VÍCTOR MALDONADO C., ¿HOMBRE FUERTE Y BUENO?

Uno de los retos que tenemos por delante es desasirnos de la exaltación histórica a la dictadura. Desde tiempos pretéritos nuestro gentilicio ha estado esclavizado por el imaginario que nos presenta al “buen dictador” como el solucionador de todas nuestras desgracias. 
Por alguna razón todos nuestros afanes terminan invocando a ese “déspota ilustrado” que elevándose sobre las miserias nacionales si va a poder administrar y distribuir la cosa pública con honestidad y eficacia. Esta ansiedad impostergable no es fácil de explicar, sobre todo en las clases medias supuestamente educadas, pero lo cierto es que las generaciones que vinieron después del gobierno de Pérez Jimenez vivieron una nostalgia fatal que ansiaba esa época, supuestamente edénica, donde el único delito era el meterse en la política. Y se pagaba con creces.

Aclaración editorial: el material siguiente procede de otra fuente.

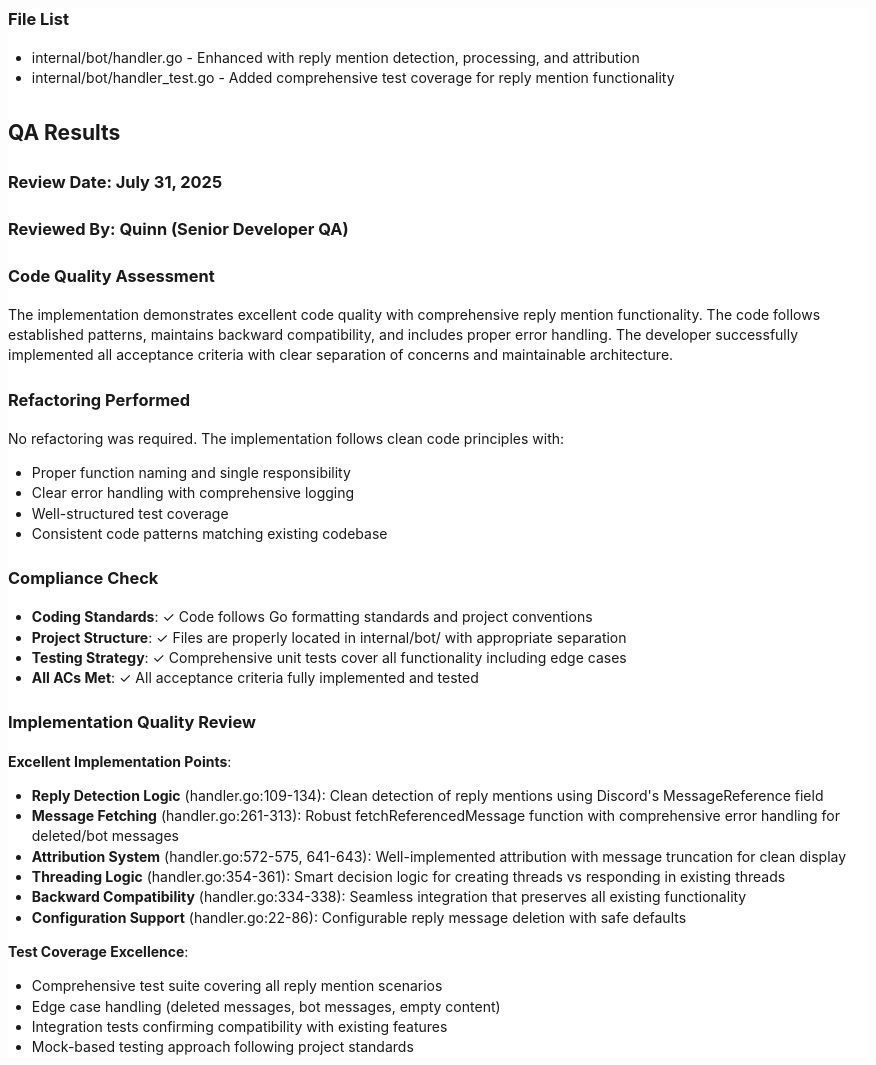 ### File List
- internal/bot/handler.go - Enhanced with reply mention detection, processing, and attribution
- internal/bot/handler_test.go - Added comprehensive test coverage for reply mention functionality

## QA Results

### Review Date: July 31, 2025

### Reviewed By: Quinn (Senior Developer QA)

### Code Quality Assessment

The implementation demonstrates excellent code quality with comprehensive reply mention functionality. The code follows established patterns, maintains backward compatibility, and includes proper error handling. The developer successfully implemented all acceptance criteria with clear separation of concerns and maintainable architecture.

### Refactoring Performed

No refactoring was required. The implementation follows clean code principles with:
- Proper function naming and single responsibility
- Clear error handling with comprehensive logging
- Well-structured test coverage
- Consistent code patterns matching existing codebase

### Compliance Check

- **Coding Standards**: ✓ Code follows Go formatting standards and project conventions
- **Project Structure**: ✓ Files are properly located in internal/bot/ with appropriate separation
- **Testing Strategy**: ✓ Comprehensive unit tests cover all functionality including edge cases
- **All ACs Met**: ✓ All acceptance criteria fully implemented and tested

### Implementation Quality Review

**Excellent Implementation Points**:
- **Reply Detection Logic** (handler.go:109-134): Clean detection of reply mentions using Discord's MessageReference field
- **Message Fetching** (handler.go:261-313): Robust fetchReferencedMessage function with comprehensive error handling for deleted/bot messages
- **Attribution System** (handler.go:572-575, 641-643): Well-implemented attribution with message truncation for clean display
- **Threading Logic** (handler.go:354-361): Smart decision logic for creating threads vs responding in existing threads
- **Backward Compatibility** (handler.go:334-338): Seamless integration that preserves all existing functionality
- **Configuration Support** (handler.go:22-86): Configurable reply message deletion with safe defaults

**Test Coverage Excellence**:
- Comprehensive test suite covering all reply mention scenarios
- Edge case handling (deleted messages, bot messages, empty content)
- Integration tests confirming compatibility with existing features
- Mock-based testing approach following project standards
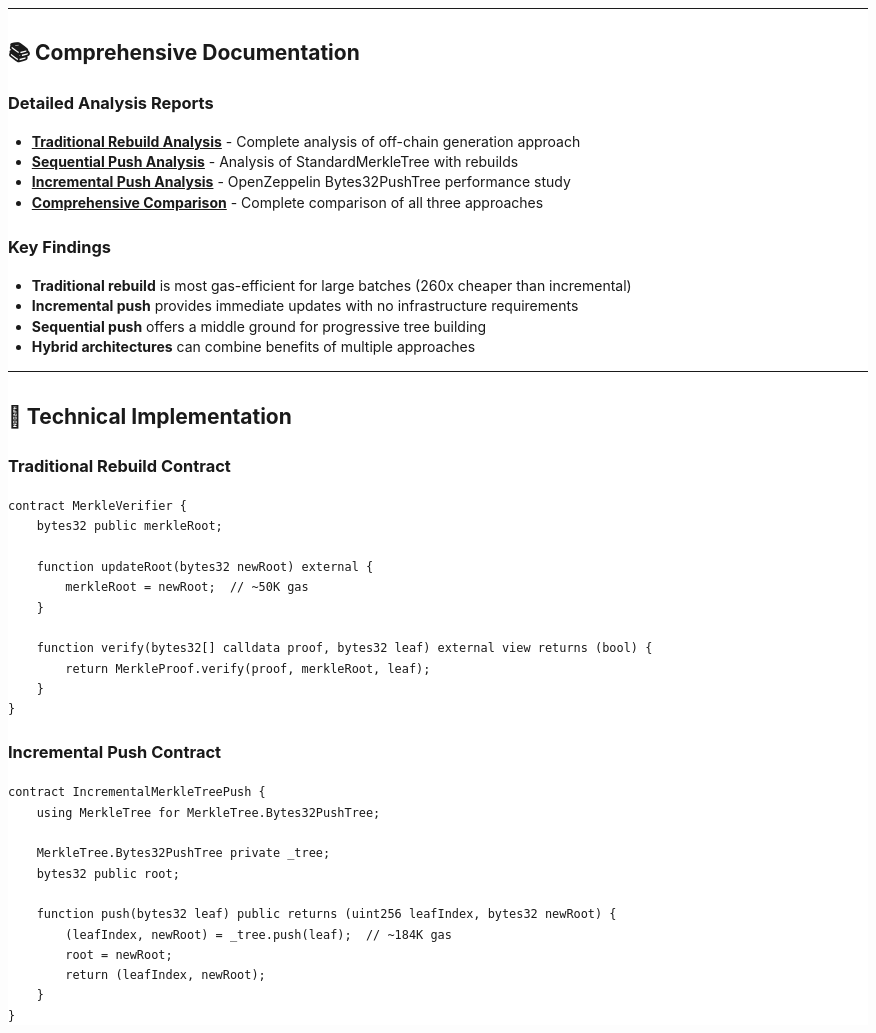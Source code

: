
---

## 📚 Comprehensive Documentation

### Detailed Analysis Reports
- **[Traditional Rebuild Analysis](./MERKLE_TREE_ADD_LEAF_ANALYSIS.md)** - Complete analysis of off-chain generation approach
- **[Sequential Push Analysis](./MERKLE_TREE_PUSH_LEAF_ANALYSIS.md)** - Analysis of StandardMerkleTree with rebuilds
- **[Incremental Push Analysis](./INCREMENTAL_MERKLE_TREE_PUSH_ANALYSIS.md)** - OpenZeppelin Bytes32PushTree performance study
- **[Comprehensive Comparison](./COMPREHENSIVE_MERKLE_TREE_ANALYSIS.md)** - Complete comparison of all three approaches

### Key Findings
- **Traditional rebuild** is most gas-efficient for large batches (260x cheaper than incremental)
- **Incremental push** provides immediate updates with no infrastructure requirements
- **Sequential push** offers a middle ground for progressive tree building
- **Hybrid architectures** can combine benefits of multiple approaches

---

## 🔧 Technical Implementation

### Traditional Rebuild Contract
```solidity
contract MerkleVerifier {
    bytes32 public merkleRoot;
    
    function updateRoot(bytes32 newRoot) external {
        merkleRoot = newRoot;  // ~50K gas
    }
    
    function verify(bytes32[] calldata proof, bytes32 leaf) external view returns (bool) {
        return MerkleProof.verify(proof, merkleRoot, leaf);
    }
}
```

### Incremental Push Contract
```solidity
contract IncrementalMerkleTreePush {
    using MerkleTree for MerkleTree.Bytes32PushTree;
    
    MerkleTree.Bytes32PushTree private _tree;
    bytes32 public root;
    
    function push(bytes32 leaf) public returns (uint256 leafIndex, bytes32 newRoot) {
        (leafIndex, newRoot) = _tree.push(leaf);  // ~184K gas
        root = newRoot;
        return (leafIndex, newRoot);
    }
}
```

Luego vino el experimento democrático que tuvo que aprender rápidamente lo que podía ofrecer, presionado como estaba por el tiempo y asonadas de izquierdas y derechas. Ofreció también su propia versión de lo mismo, matizado, eso sí, por ese proyecto de modernización que suponía crear ciudadanía y oportunidades, pero que se enfrascó fatídicamente en esa dialéctica del poder que hizo sagrados y estratégicos los recursos de la nación,  y se engarzó en una relación de desconfianza con el emprendimiento privado, que tuvo que vivir sin garantías económicas, dispuesto por lo tanto a negociar cada espacio de oportunidades como si fueran privilegios.
Buscando al déspota irredento nos conseguimos con el chavismo. Todos estos años hemos estado encajados en un dilema casi fundacional que nos impide romper con ese socialismo silvestre que pretende la ilusión de un gobierno que se entromete para resolver entuertos. Todos somos socialistas en la medida que todos esperamos nuestra porción de la renta nacional sin que por eso nos sintamos responsables en la creación de nuevas riquezas y oportunidades.
Todos aplaudimos un régimen que obliga a determinar costos, fijar precios, administrar las divisas y establecer unilateralmente las condiciones de las relaciones laborales. Todos nos complacemos con la oportunidad de tener divisas sobrevaluadas, o una casa bien equipada, pero sin costos, o mantener ese precio ridículo de la gasolina. Todos, de alguna manera, no tenemos problema en participar de esa lotería nacional, siempre y cuando no empecemos a notar el desguace que ocurre detrás del escenario.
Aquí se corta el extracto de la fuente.